Third, what possibly can be the “moral weight” of our air strike against Syria for its suspected use of chemical weapons against its people, when the United States has a long history of much more extensive and deadly use of chemical and radiological weapons in war?

We used napalm, which burns through the skin to bone, in World War II. In Vietnam, American soldiers employed napalm and the dioxin-contaminated Agent Orange in Vietnam, for which there are millions of Vietnamese and American veteran victims. U.S. troops used white phosphorus, which burns human tissue like napalm and causes organ damage and death, in the 2004 battle of Fallujah in Iraq. Depleted uranium-tipped bullets and armor piercing munitions, used by the U.S. and Britain in the 1991 Gulf War and more extensively in the 2003 Iraq war, have littered Iraq with radioactive waste. Since these wars, Iraqi children are now suffering extreme rates of hideous birth abnormalities, cancers and heart defects. Finally, our government gave technical assistance to Saddam Hussein in his use of mustard gas and nerve agents against Iran in the late 1980s.

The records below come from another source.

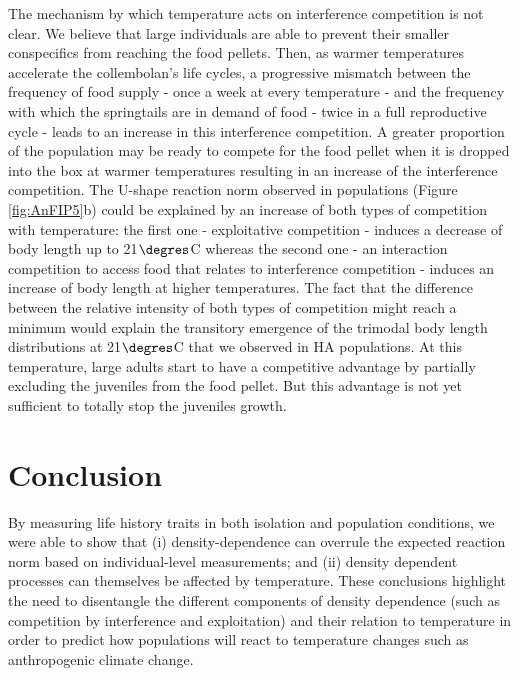 The mechanism by which temperature acts on interference competition is not
clear. We believe that large individuals are able to prevent their smaller
conspecifics from reaching the food pellets. Then, as warmer temperatures
accelerate the collembolan’s life cycles, a progressive mismatch between the
frequency of food supply - once a week at every temperature - and the frequency
with which the springtails are in demand of food - twice in a full reproductive
cycle \autocites{palevody1974a} - leads to an increase in this
interference competition.
A greater proportion of the population may be ready to compete for the food pellet
when it is dropped into the box at warmer temperatures resulting in an increase
of the interference competition. The U-shape reaction norm observed in
populations (Figure \ref{fig:AnFIP5}b) could be explained by an increase of both
types of competition with temperature: the first one - exploitative competition - induces
a decrease of body length up to 21$\degres$C whereas the second one - an interaction
competition to access food that relates to interference competition - induces an
increase of body length at higher temperatures. The fact that the difference
between the relative intensity of both types of competition might reach a
minimum would explain the transitory emergence of the trimodal body length
distributions at 21$\degres$C that we observed in HA populations. At this
temperature,
large adults start to have a competitive advantage by partially excluding the
juveniles from the food pellet. But this advantage is not yet sufficient to
totally stop the juveniles growth.


\section{Conclusion}

By measuring life history traits in both isolation and population conditions, we
were able to show that (i) density-dependence can overrule the expected reaction
norm based on individual-level measurements; and (ii) density dependent
processes can themselves be affected by temperature. These conclusions highlight
the need to disentangle the different components of density dependence (such as
competition by interference and exploitation) and their relation to temperature
in order to predict how populations will react to temperature changes such as
anthropogenic climate change.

Between military force and doing nothing, there are strategic choices. Many experienced policy, intelligence and military strategists have proposed alternatives to our government’s headlong rush to war. Chief among them is that the House and Senate urge the president to engage in forceful diplomacy with Russia and all the regional countries and parties involved in the Syrian conflict, under the aegis of the U.N., an effort that was tried and must be tried again. The principal goals would be an immediate cease fire and the formation of an interim authority comprising representatives from Assad’s Baath Party, the legitimate rebels and independent individuals. The interim authority would draft a new constitution providing for elections of parliament followed by a presidential election. Hans Blix, the former U.N.-appointed weapons inspector in Iraq, adds that the countries supplying weapons, munitions and money to the Syrian rebels and to Syria have much leverage over the possibility of a cease fire; and they must be part of securing it.

In the lifetimes of all living Americans, our history has been one of using armed force to resolve conflict, often in violation of international law and the U.N. Charter that requires U.N. Security Council authorization, except in self-defense. But this militaristic mode of winning peace has entailed destroying villages, towns, environments and people in other countries with horrific weapons “in order to save them.”

President Obama’s path to war follows in this same rut, with no moral and political imagination. The funds that would be spent on Tomahawk Cruise missiles should be allocated to U.N. Syrian refugee programs, given the humanitarian crisis and the serious shortfall in monies pledged by our and other countries. The same energy going into strong arming Congress to agree to war should be spent on forceful diplomacy for a cease fire.

Pat Hynes chairs the board of the Traprock Center for Peace and Justice. She is a retired Professor of Environmental Health and lives in Montague.